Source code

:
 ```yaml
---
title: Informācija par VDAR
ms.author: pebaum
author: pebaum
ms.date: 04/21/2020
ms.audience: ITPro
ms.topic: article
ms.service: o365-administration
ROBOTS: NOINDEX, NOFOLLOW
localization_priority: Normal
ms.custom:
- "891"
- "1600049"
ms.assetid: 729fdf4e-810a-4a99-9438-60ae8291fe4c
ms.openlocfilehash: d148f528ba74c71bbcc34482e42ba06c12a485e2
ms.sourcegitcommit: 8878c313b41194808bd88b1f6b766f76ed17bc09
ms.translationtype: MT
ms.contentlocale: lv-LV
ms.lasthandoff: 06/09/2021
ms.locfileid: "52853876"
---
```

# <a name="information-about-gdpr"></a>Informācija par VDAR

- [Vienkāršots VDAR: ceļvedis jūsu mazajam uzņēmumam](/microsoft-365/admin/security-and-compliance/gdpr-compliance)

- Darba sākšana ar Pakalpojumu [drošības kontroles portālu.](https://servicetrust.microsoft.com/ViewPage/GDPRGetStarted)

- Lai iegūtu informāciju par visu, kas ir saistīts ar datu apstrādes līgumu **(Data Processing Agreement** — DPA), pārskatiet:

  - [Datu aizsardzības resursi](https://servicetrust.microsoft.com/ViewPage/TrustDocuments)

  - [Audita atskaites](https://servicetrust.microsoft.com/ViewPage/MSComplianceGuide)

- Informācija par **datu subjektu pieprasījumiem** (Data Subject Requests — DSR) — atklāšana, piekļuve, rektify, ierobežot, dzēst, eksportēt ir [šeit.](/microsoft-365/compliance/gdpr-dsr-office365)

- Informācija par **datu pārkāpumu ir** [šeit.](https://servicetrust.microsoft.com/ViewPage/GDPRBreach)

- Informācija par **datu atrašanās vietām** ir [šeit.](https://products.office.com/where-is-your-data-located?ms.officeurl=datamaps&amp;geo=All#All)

-=-=-=-=-

Search the material for the word "microsoft" and copy each line where it occurs.

▸ **Final answer**
- [Vienkāršots VDAR: ceļvedis jūsu mazajam uzņēmumam](/microsoft-365/admin/security-and-compliance/gdpr-compliance)
- Darba sākšana ar Pakalpojumu [drošības kontroles portālu.](https://servicetrust.microsoft.com/ViewPage/GDPRGetStarted)
  - [Datu aizsardzības resursi](https://servicetrust.microsoft.com/ViewPage/TrustDocuments)
  - [Audita atskaites](https://servicetrust.microsoft.com/ViewPage/MSComplianceGuide)
- Informācija par **datu subjektu pieprasījumiem** (Data Subject Requests — DSR) — atklāšana, piekļuve, rektify, ierobežot, dzēst, eksportēt ir [šeit.](/microsoft-365/compliance/gdpr-dsr-office365)
- Informācija par **datu pārkāpumu ir** [šeit.](https://servicetrust.microsoft.com/ViewPage/GDPRBreach)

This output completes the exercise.